Your task is to give the number of lines below that contain "compute". Give no other text.

=== Exercise material ===

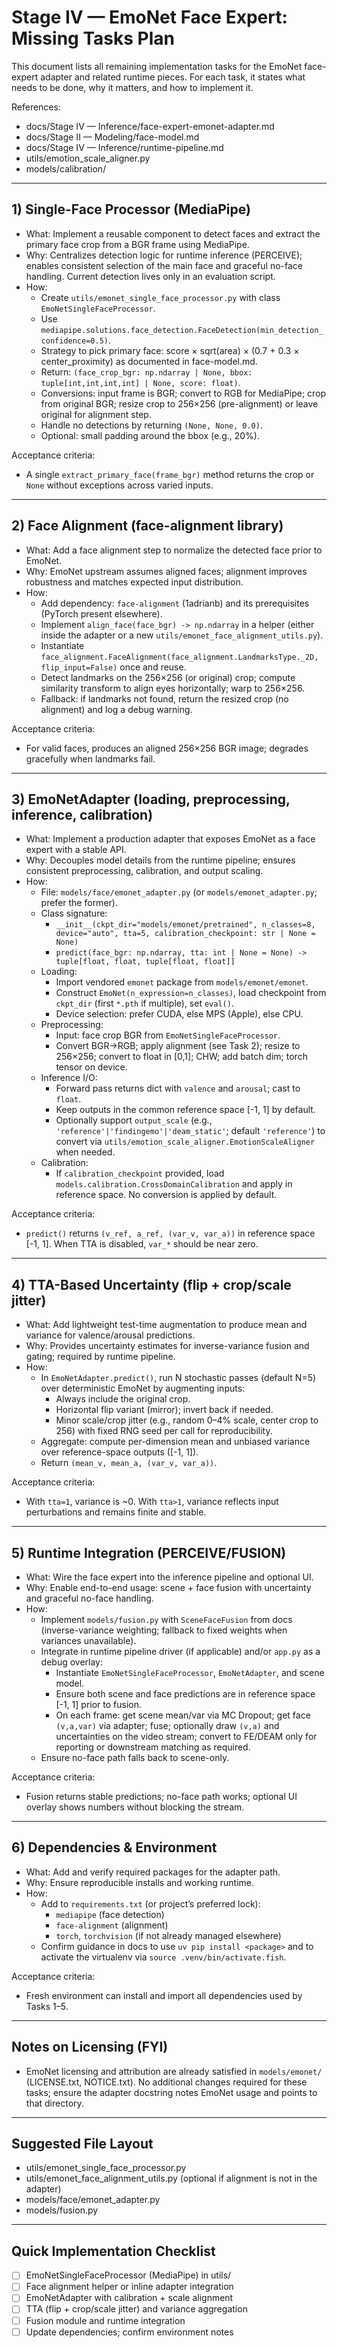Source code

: # Stage IV — EmoNet Face Expert: Missing Tasks Plan

This document lists all remaining implementation tasks for the EmoNet face-expert adapter and related runtime pieces. For each task, it states what needs to be done, why it matters, and how to implement it.

References:
- docs/Stage IV — Inference/face-expert-emonet-adapter.md
- docs/Stage II — Modeling/face-model.md
- docs/Stage IV — Inference/runtime-pipeline.md
- utils/emotion_scale_aligner.py
- models/calibration/

---

## 1) Single-Face Processor (MediaPipe)

- What: Implement a reusable component to detect faces and extract the primary face crop from a BGR frame using MediaPipe.
- Why: Centralizes detection logic for runtime inference (PERCEIVE); enables consistent selection of the main face and graceful no-face handling. Current detection lives only in an evaluation script.
- How:
  - Create `utils/emonet_single_face_processor.py` with class `EmoNetSingleFaceProcessor`.
  - Use `mediapipe.solutions.face_detection.FaceDetection(min_detection_confidence=0.5)`.
  - Strategy to pick primary face: score × sqrt(area) × (0.7 + 0.3 × center_proximity) as documented in face-model.md.
  - Return: `(face_crop_bgr: np.ndarray | None, bbox: tuple[int,int,int,int] | None, score: float)`.
  - Conversions: input frame is BGR; convert to RGB for MediaPipe; crop from original BGR; resize crop to 256×256 (pre-alignment) or leave original for alignment step.
  - Handle no detections by returning `(None, None, 0.0)`.
  - Optional: small padding around the bbox (e.g., 20%).

Acceptance criteria:
- A single `extract_primary_face(frame_bgr)` method returns the crop or `None` without exceptions across varied inputs.

---

## 2) Face Alignment (face-alignment library)

- What: Add a face alignment step to normalize the detected face prior to EmoNet.
- Why: EmoNet upstream assumes aligned faces; alignment improves robustness and matches expected input distribution.
- How:
  - Add dependency: `face-alignment` (1adrianb) and its prerequisites (PyTorch present elsewhere).
  - Implement `align_face(face_bgr) -> np.ndarray` in a helper (either inside the adapter or a new `utils/emonet_face_alignment_utils.py`).
  - Instantiate `face_alignment.FaceAlignment(face_alignment.LandmarksType._2D, flip_input=False)` once and reuse.
  - Detect landmarks on the 256×256 (or original) crop; compute similarity transform to align eyes horizontally; warp to 256×256.
  - Fallback: if landmarks not found, return the resized crop (no alignment) and log a debug warning.

Acceptance criteria:
- For valid faces, produces an aligned 256×256 BGR image; degrades gracefully when landmarks fail.

---

## 3) EmoNetAdapter (loading, preprocessing, inference, calibration)

- What: Implement a production adapter that exposes EmoNet as a face expert with a stable API.
- Why: Decouples model details from the runtime pipeline; ensures consistent preprocessing, calibration, and output scaling.
- How:
  - File: `models/face/emonet_adapter.py` (or `models/emonet_adapter.py`; prefer the former).
  - Class signature:
    - `__init__(ckpt_dir="models/emonet/pretrained", n_classes=8, device="auto", tta=5, calibration_checkpoint: str | None = None)`
    - `predict(face_bgr: np.ndarray, tta: int | None = None) -> tuple[float, float, tuple[float, float]]`
  - Loading:
    - Import vendored `emonet` package from `models/emonet/emonet`.
    - Construct `EmoNet(n_expression=n_classes)`, load checkpoint from `ckpt_dir` (first `*.pth` if multiple), set `eval()`.
    - Device selection: prefer CUDA, else MPS (Apple), else CPU.
  - Preprocessing:
    - Input: face crop BGR from `EmoNetSingleFaceProcessor`.
    - Convert BGR→RGB; apply alignment (see Task 2); resize to 256×256; convert to float in [0,1]; CHW; add batch dim; torch tensor on device.
  - Inference I/O:
    - Forward pass returns dict with `valence` and `arousal`; cast to `float`.
    - Keep outputs in the common reference space [-1, 1] by default.
    - Optionally support `output_scale` (e.g., `'reference'|'findingemo'|'deam_static'`; default `'reference'`) to convert via `utils/emotion_scale_aligner.EmotionScaleAligner` when needed.
  - Calibration:
    - If `calibration_checkpoint` provided, load `models.calibration.CrossDomainCalibration` and apply in reference space. No conversion is applied by default.

Acceptance criteria:
- `predict()` returns `(v_ref, a_ref, (var_v, var_a))` in reference space [-1, 1]. When TTA is disabled, `var_*` should be near zero.

---

## 4) TTA-Based Uncertainty (flip + crop/scale jitter)

- What: Add lightweight test-time augmentation to produce mean and variance for valence/arousal predictions.
- Why: Provides uncertainty estimates for inverse-variance fusion and gating; required by runtime pipeline.
- How:
  - In `EmoNetAdapter.predict()`, run N stochastic passes (default N=5) over deterministic EmoNet by augmenting inputs:
    - Always include the original crop.
    - Horizontal flip variant (mirror); invert back if needed.
    - Minor scale/crop jitter (e.g., random 0–4% scale, center crop to 256) with fixed RNG seed per call for reproducibility.
  - Aggregate: compute per-dimension mean and unbiased variance over reference-space outputs ([-1, 1]).
  - Return `(mean_v, mean_a, (var_v, var_a))`.

Acceptance criteria:
- With `tta=1`, variance is ~0. With `tta>1`, variance reflects input perturbations and remains finite and stable.

---

## 5) Runtime Integration (PERCEIVE/FUSION)

- What: Wire the face expert into the inference pipeline and optional UI.
- Why: Enable end-to-end usage: scene + face fusion with uncertainty and graceful no-face handling.
- How:
  - Implement `models/fusion.py` with `SceneFaceFusion` from docs (inverse-variance weighting; fallback to fixed weights when variances unavailable).
  - Integrate in runtime pipeline driver (if applicable) and/or `app.py` as a debug overlay:
    - Instantiate `EmoNetSingleFaceProcessor`, `EmoNetAdapter`, and scene model.
    - Ensure both scene and face predictions are in reference space [-1, 1] prior to fusion.
    - On each frame: get scene mean/var via MC Dropout; get face `(v,a,var)` via adapter; fuse; optionally draw `(v,a)` and uncertainties on the video stream; convert to FE/DEAM only for reporting or downstream matching as required.
  - Ensure no-face path falls back to scene-only.

Acceptance criteria:
- Fusion returns stable predictions; no-face path works; optional UI overlay shows numbers without blocking the stream.

---

## 6) Dependencies & Environment

- What: Add and verify required packages for the adapter path.
- Why: Ensure reproducible installs and working runtime.
- How:
  - Add to `requirements.txt` (or project’s preferred lock):
    - `mediapipe` (face detection)
    - `face-alignment` (alignment)
    - `torch`, `torchvision` (if not already managed elsewhere)
  - Confirm guidance in docs to use `uv pip install <package>` and to activate the virtualenv via `source .venv/bin/activate.fish`.

Acceptance criteria:
- Fresh environment can install and import all dependencies used by Tasks 1–5.

---

## Notes on Licensing (FYI)

- EmoNet licensing and attribution are already satisfied in `models/emonet/` (LICENSE.txt, NOTICE.txt). No additional changes required for these tasks; ensure the adapter docstring notes EmoNet usage and points to that directory.

---

## Suggested File Layout

 - utils/emonet_single_face_processor.py
- utils/emonet_face_alignment_utils.py (optional if alignment is not in the adapter)
- models/face/emonet_adapter.py
- models/fusion.py

---

## Quick Implementation Checklist

- [ ] EmoNetSingleFaceProcessor (MediaPipe) in utils/
- [ ] Face alignment helper or inline adapter integration
- [ ] EmoNetAdapter with calibration + scale alignment
- [ ] TTA (flip + crop/scale jitter) and variance aggregation
- [ ] Fusion module and runtime integration
- [ ] Update dependencies; confirm environment notes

===

Task output:
2